Working data:

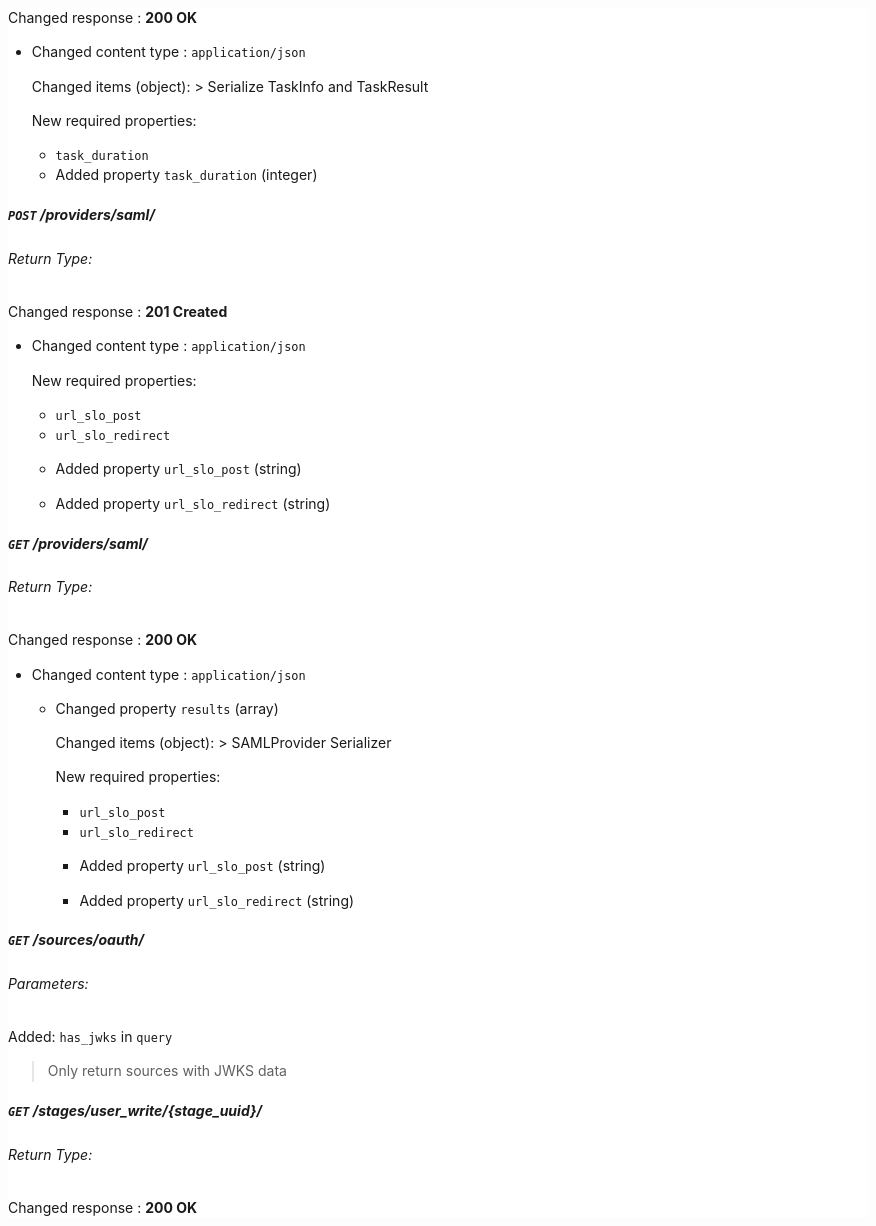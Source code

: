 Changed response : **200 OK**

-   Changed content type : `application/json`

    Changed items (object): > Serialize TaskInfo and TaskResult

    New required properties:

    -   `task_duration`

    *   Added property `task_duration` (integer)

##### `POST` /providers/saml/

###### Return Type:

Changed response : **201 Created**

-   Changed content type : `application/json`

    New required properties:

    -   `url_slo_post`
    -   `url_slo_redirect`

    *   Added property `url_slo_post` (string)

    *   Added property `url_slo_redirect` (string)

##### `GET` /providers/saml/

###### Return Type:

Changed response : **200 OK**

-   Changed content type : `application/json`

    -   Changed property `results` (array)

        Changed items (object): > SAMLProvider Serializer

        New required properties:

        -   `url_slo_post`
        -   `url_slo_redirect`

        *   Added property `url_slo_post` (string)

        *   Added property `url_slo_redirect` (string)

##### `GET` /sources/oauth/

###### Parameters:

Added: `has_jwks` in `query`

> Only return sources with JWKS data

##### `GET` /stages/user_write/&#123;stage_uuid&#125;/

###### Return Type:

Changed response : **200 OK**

* * *

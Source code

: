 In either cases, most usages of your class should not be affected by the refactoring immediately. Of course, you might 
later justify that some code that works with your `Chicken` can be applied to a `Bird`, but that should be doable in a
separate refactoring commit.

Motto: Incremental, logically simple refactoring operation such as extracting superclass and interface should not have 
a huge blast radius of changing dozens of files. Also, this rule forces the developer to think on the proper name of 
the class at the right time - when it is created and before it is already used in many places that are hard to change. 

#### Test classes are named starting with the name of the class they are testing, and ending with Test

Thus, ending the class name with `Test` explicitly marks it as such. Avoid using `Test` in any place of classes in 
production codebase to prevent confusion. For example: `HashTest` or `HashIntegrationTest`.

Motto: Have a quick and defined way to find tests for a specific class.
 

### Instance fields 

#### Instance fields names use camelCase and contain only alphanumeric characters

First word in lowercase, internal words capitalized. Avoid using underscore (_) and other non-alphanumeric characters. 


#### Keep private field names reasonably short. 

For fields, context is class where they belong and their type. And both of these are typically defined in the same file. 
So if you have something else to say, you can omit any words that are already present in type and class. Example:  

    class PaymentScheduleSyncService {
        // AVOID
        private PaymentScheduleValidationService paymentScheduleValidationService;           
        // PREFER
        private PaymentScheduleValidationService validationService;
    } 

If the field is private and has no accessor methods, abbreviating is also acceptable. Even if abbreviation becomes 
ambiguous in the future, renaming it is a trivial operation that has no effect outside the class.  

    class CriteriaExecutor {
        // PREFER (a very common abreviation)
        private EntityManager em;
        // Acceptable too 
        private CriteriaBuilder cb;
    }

==

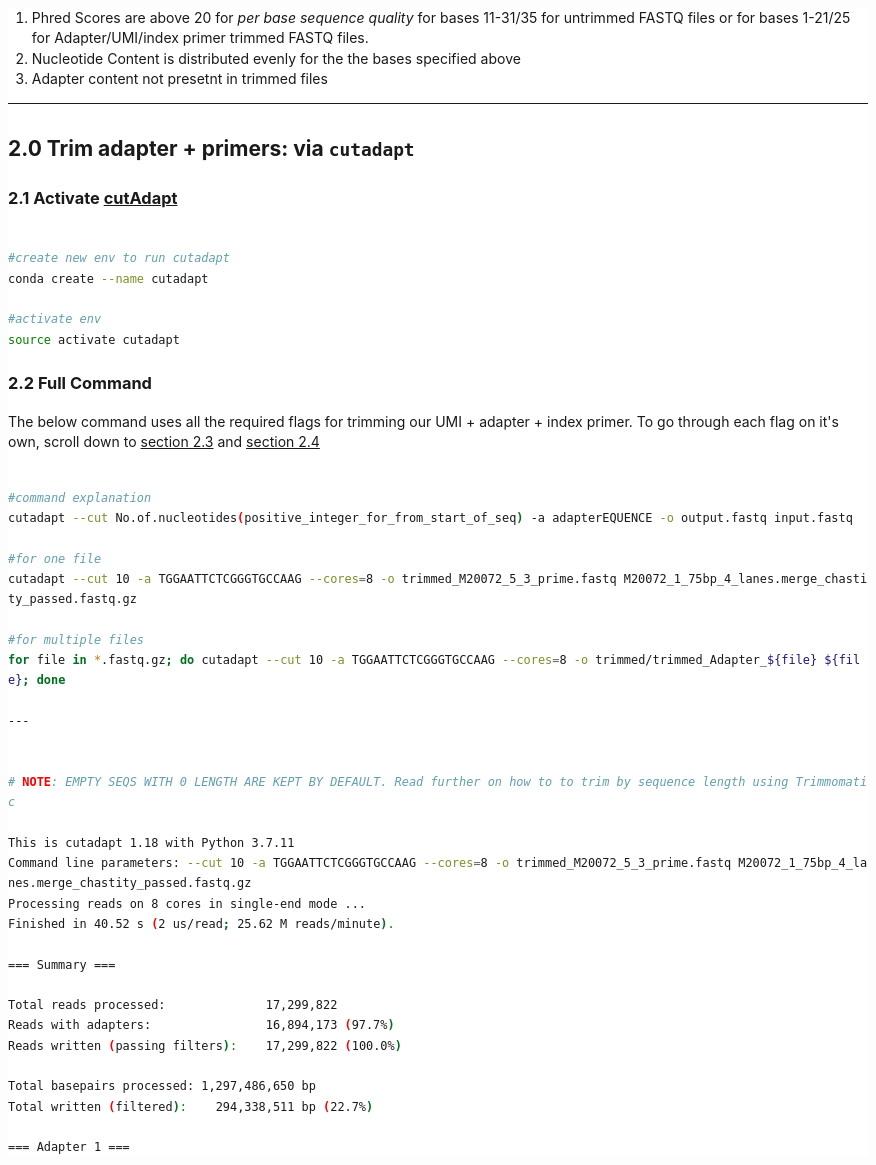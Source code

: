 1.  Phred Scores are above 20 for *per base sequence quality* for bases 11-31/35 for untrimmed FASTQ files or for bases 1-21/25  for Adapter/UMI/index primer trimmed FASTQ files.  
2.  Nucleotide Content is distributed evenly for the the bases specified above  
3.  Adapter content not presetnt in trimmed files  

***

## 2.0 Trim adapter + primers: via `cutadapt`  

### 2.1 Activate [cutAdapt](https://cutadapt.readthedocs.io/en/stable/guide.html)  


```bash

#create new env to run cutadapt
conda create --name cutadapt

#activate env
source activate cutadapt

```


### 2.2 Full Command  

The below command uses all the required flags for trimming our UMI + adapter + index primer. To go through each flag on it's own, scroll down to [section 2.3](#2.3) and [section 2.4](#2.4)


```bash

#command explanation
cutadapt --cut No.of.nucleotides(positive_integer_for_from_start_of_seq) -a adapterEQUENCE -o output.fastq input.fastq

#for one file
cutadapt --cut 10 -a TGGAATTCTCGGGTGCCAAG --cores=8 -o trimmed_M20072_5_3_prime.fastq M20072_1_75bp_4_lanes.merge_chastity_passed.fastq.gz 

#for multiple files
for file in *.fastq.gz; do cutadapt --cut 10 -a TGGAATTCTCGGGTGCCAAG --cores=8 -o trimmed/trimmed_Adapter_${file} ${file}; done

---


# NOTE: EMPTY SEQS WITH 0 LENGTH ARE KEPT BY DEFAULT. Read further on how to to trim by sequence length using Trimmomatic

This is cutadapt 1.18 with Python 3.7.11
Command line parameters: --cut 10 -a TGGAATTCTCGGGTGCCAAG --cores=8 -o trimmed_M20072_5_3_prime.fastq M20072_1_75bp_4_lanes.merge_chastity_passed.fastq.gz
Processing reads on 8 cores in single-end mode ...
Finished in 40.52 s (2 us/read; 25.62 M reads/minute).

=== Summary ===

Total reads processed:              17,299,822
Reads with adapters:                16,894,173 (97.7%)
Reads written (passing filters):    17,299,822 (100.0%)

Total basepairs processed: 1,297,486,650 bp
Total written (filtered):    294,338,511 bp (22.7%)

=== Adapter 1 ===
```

Task requirements: Wherever the word "items" appears in the entries above, copy that line.

Output of the exercise:
    Changed items (object): > Serialize TaskInfo and TaskResult
        Changed items (object): > SAMLProvider Serializer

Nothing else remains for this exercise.